There is no need for threats to bomb Jakarta, or even to impose sanctions
on the aggressor. It would suffice for the great powers to refrain from
their eager participation in Indonesia's crimes—to stop putting guns into
the hands of the killers and torturers while joining them in robbery of
the offshore oil of the Timor Gap.
Two years ago, Indonesian Foreign Minister Ali Alatas said that his
government faced an important choice on East Timor, which had become "like
a sharp piece of gravel in our shoes." Benedict Anderson, a leading specialist
on Indonesia, took this to be one of many signs of second thoughts: "Alatas
doesn't spell out what the choice is," Anderson commented, "but he's implying
you should take your shoe off and get rid of the gravel."

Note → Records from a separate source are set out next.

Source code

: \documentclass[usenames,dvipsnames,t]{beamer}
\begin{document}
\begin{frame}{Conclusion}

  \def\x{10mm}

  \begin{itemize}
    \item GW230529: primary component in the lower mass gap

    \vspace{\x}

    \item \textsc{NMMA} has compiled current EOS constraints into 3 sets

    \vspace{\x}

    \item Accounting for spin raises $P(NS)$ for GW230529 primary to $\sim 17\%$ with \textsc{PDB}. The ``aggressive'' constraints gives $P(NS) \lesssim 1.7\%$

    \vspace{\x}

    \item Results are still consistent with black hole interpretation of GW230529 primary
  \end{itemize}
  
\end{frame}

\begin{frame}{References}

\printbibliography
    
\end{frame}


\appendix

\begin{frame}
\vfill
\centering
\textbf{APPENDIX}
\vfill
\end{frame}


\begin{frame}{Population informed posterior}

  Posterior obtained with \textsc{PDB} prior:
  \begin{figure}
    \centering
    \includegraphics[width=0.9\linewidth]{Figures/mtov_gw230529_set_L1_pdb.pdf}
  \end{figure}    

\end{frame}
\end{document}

The gravel was not sharpened by Western power. Quite the contrary: the
West and Japan have been willing partners in Indonesia's conquest and annexation
of the former Portuguese colony. Well before Indonesia began its campaign
of subversion and terror in 1975, followed by direct invasion on December
7, the British Embassy in Jakarta reported that, "Certainly as seen from
here, it is in Britain's interest that Indonesia should absorb the territory
as soon as and as unobtrusively as possible; and that if it comes to the
crunch and there is a row in the United Nations, we should keep our heads
down and avoid siding against the Indonesian government."

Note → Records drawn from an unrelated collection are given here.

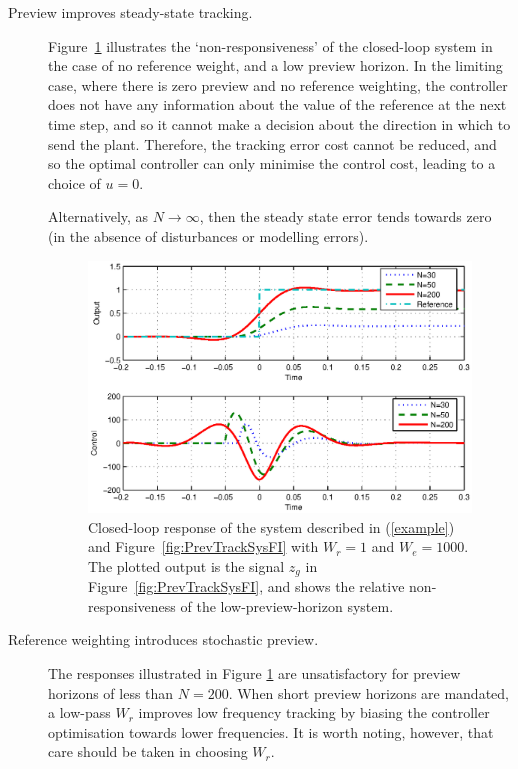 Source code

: \documentclass[a4paper,12pt]{article}
\theoremstyle{remark}
\begin{document}
\begin{description}
\item[Preview improves steady-state tracking.] 
Figure~\ref{fig:BetterSSWithIncN} illustrates the `non-responsiveness' of the closed-loop system in the case of no reference weight, and a low preview horizon. In the limiting case, where there is zero preview and no reference weighting, the controller does not have any information about the value of the reference at the next time step, and so it cannot make a decision about the direction in which to send the plant. Therefore, the tracking error cost cannot be reduced, and so the optimal controller can only minimise the control cost, leading to a choice of $u=0$.

Alternatively, as $N\rightarrow \infty$, then the steady state error tends towards zero (in the absence of disturbances or modelling errors). 
\begin{figure}
\includegraphics[width=\columnwidth]{./Fig_9.eps}
\caption{Closed-loop response of the system described in (\ref{example}) and Figure~\ref{fig:PrevTrackSysFI} with $W_r=1$ and $W_e=1000$.
The plotted output is the signal $z_g$ in Figure~\ref{fig:PrevTrackSysFI}, and shows the relative non-responsiveness of the low-preview-horizon system.
\label{fig:BetterSSWithIncN}}
\end{figure}
\item[Reference weighting introduces stochastic preview.] 
The responses illustrated in Figure \ref{fig:BetterSSWithIncN} are unsatisfactory for preview horizons of less than $N=200$. When short preview horizons are mandated, a low-pass $W_r$ improves low frequency tracking by biasing the controller optimisation towards lower frequencies. It is worth noting, however, that care should be taken in choosing $W_r$.

\end{description}
\end{document}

Australia shared this judgment. In August 1975, Ambassador to Jakarta
Richard Woolcott advised in secret cables that Australia take "a pragmatic
rather than a principled stand" with regard to the forthcoming invasion
because "that is what national interest and foreign policy is all about."

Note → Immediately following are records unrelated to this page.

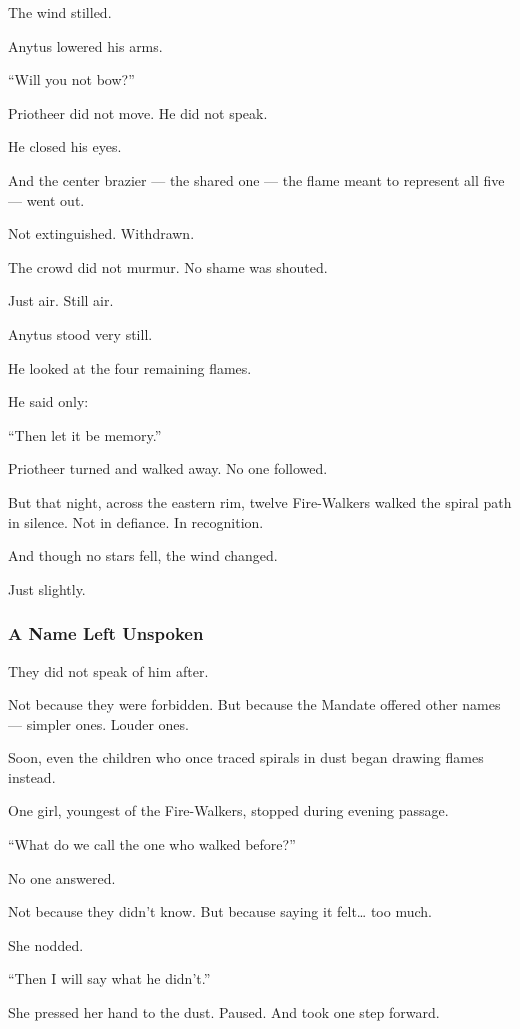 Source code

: \documentclass[12pt]{article}
\begin{document}
The wind stilled.

Anytus lowered his arms.

 “Will you not bow?”

Priotheer did not move.  
He did not speak.

He closed his eyes.

And the center brazier — the shared one —  
the flame meant to represent all five —  
went out.

Not extinguished.  
Withdrawn.

The crowd did not murmur.  
No shame was shouted.

Just air.  
Still air.

Anytus stood very still.

He looked at the four remaining flames.

He said only:

 “Then let it be memory.”

Priotheer turned and walked away.  
No one followed.

But that night, across the eastern rim,  
twelve Fire-Walkers walked the spiral path in silence.  
Not in defiance.  
In recognition.

And though no stars fell,  
the wind changed.

Just slightly.

\dotfill

\subsubsection*{A Name Left Unspoken}

They did not speak of him after.

Not because they were forbidden.  
But because the Mandate offered other names —  
simpler ones.  
Louder ones.

Soon, even the children who once traced spirals in dust  
began drawing flames instead.

One girl, youngest of the Fire-Walkers,  
stopped during evening passage.

 “What do we call the one who walked before?”

No one answered.

Not because they didn’t know.  
But because saying it felt… too much.

She nodded.

 “Then I will say what he didn’t.”

She pressed her hand to the dust.  
Paused.  
And took one step forward.
\end{document}
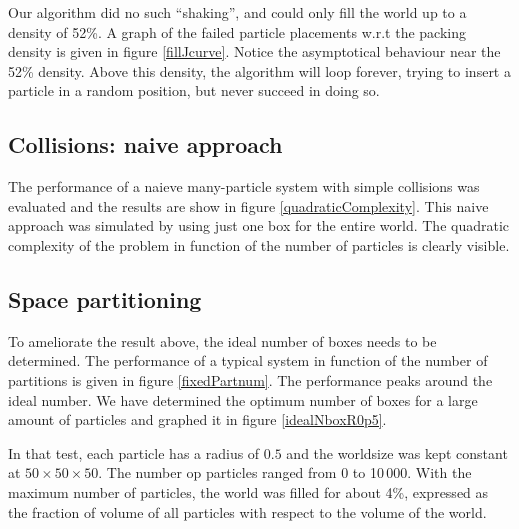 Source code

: 
Our algorithm did no such ``shaking'', and could only fill the world up to 
a density of 52\%. A graph of the failed particle placements w.r.t the 
packing density is given in figure \ref{fillJcurve}. Notice the 
asymptotical behaviour near the 52\% density. Above this density, the 
algorithm will loop forever, trying to insert a particle in a random 
position, but never succeed in doing so.





\subsection{Collisions: naive approach}
The performance of a naieve many-particle system with simple collisions was 
evaluated and the results are show in figure \ref{quadraticComplexity}.  
This naive approach was simulated by using just one box for the entire 
world. The quadratic complexity of the problem in function of the number of 
particles is clearly visible.




\subsection{Space partitioning}
To ameliorate the result above, the ideal number of boxes needs to be 
determined.  The performance of a typical system in function of the number 
of partitions is given in figure \ref{fixedPartnum}. The performance peaks 
around the ideal number.  We have determined the optimum number of boxes 
for a large amount of particles and graphed it in figure 
	\ref{idealNboxR0p5}.



In that test, each particle has a radius of $0.5$ and the worldsize was 
kept constant at $50 \times 50 \times 50$. The number op particles ranged 
from 0 to 10\,000. With the maximum number of particles, the world was 
filled for about 4\%, expressed as the fraction of volume of all particles 
with respect to the volume of the world.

Along with the ritual reference to "the Australian defence interest," Woolcott
suggested that a favorable treaty on the Timor Gap "could be much more
readily negotiated with Indonesia...than with Portugal or independent Portuguese
Timor." He recommended a preference for "Kissingerian realism" over "Wilsonian
idealism"—a distinction that can perhaps be detected in actual practice,
with a powerful enough microscope.
The reasons for support for Indonesia's crimes went well beyond oil
and "defence interests," including control of a deep-water passage for
nuclear submarines. Indonesia has been an honored ally ever since General
Suharto came to power in 1965 with a "boiling bloodbath" that was "the
West's best news for years in Asia" (Time), a "staggering mass slaughter
of Communists and pro-Communists," mostly landless peasants, that provided
a "gleam of light in Asia" (New
York Times).
Euphoria knew no bounds, along with praise for the "Indonesian moderates"
who prevailed (New York Times)
and their leader, who is "at heart benign" (The
Economist). Not only did the welcome bloodbath destroy the only
mass-based political party in Indonesia, but it opened the rich resources
of the country to Western exploitation and even justified the American
war in Vietnam, which "provided a shield for the sharp reversal of Indonesia's
shift toward Communism," as Freedom House soberly explained with no reservations.
Such favors are not quickly forgotten.
Woolcott offered some illustrations of "Kissingerian realism." Noting
with diplomatic understatement that "the United States might have some
influence on Indonesia at present," he reported that Kissinger had instructed
US Ambassador David Newsom to avoid the Timor issue and cut down Embassy
reporting, allowing "events to take their course." Newsom informed Woolcott
that if Indonesia were to invade, the US hoped it would do so "effectively,
quickly, and not use our equipment"—90% of its weapons supply.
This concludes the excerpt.